WORK TO BE COMPLETED —
From the records below, find each line with the string "Hint" and copy it.

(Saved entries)
━━━━━━━━━━━━━━━━━━━━

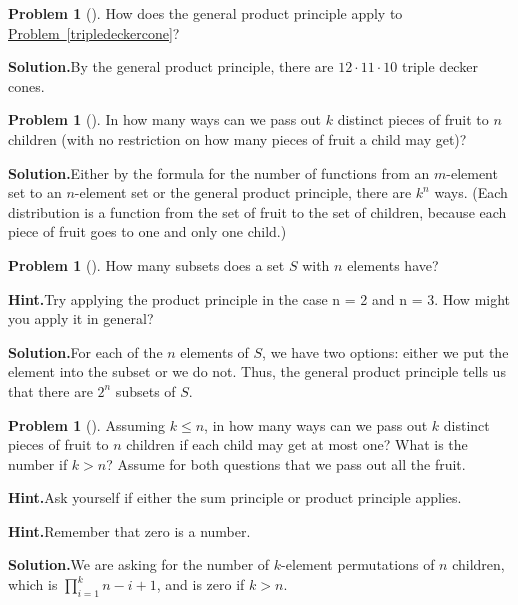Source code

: \documentclass[10pt,]{book}
\theoremstyle{plain}
\theoremstyle{definition}
\newtheorem{activity}[project]{Problem}
\theoremstyle{definition}
\numberwithin{equation}{chapter}
\begin{document}
\begin{activity}[]\label{activity-16}
How does the general product principle apply to \hyperref[tripledeckercone]{Problem~\ref{tripledeckercone}}?%
\par\medskip\noindent%
\textbf{Solution.}\quad By the general product principle, there are \(12\cdot 11\cdot 10\) triple decker cones.%
\end{activity}
\begin{activity}[]\label{activity-17}
In how many ways can we pass out \(k\) distinct pieces of fruit to \(n\) children (with no restriction on how many pieces of fruit a child may get)?%
\par\medskip\noindent%
\textbf{Solution.}\quad Either by the formula for the number of functions from an \(m\)-element set to an \(n\)-element set or the general product principle, there are \(k^n\) ways. (Each distribution is a function from the set of fruit to the set of children, because each piece of fruit goes to one and only one child.)%
\end{activity}
\begin{activity}[]\label{SubsetsFirstTime}
How many subsets does a set \(S\) with \(n\) elements have?%
\par\medskip\noindent%
\textbf{Hint.}\quad Try applying the product principle in the case n = 2 and n = 3. How might you apply it in general?%
\par\medskip\noindent%
\textbf{Solution.}\quad For each of the \(n\) elements of \(S\), we have two options: either we put the element into the subset or we do not. Thus, the general product principle tells us that there are \(2^n\) subsets of \(S\).%
\end{activity}
\begin{activity}[]\label{activity-19}
Assuming \(k\le n\), in how many ways can we pass out \(k\) distinct pieces of fruit to \(n\) children if each child may get at most one? What is the number if \(k>n\)? Assume for both questions that we pass out all the fruit.%
\par\medskip\noindent%
\textbf{Hint.}\quad Ask yourself if either the sum principle or product principle applies.%
\par\medskip\noindent%
\textbf{Hint.}\quad Remember that zero is a number.%
\par\medskip\noindent%
\textbf{Solution.}\quad We are asking for the number of \(k\)-element permutations of \(n\) children, which is \(\prod_{i=1}^k n-i+1\), and is zero if \(k>n\).%
\end{activity}
\end{document}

━━━━━━━━━━━━━━━━━━━━

WRITTEN SOLUTION —
\textbf{Hint.}\quad Try applying the product principle in the case n = 2 and n = 3. How might you apply it in general?%
\textbf{Hint.}\quad Ask yourself if either the sum principle or product principle applies.%
\textbf{Hint.}\quad Remember that zero is a number.%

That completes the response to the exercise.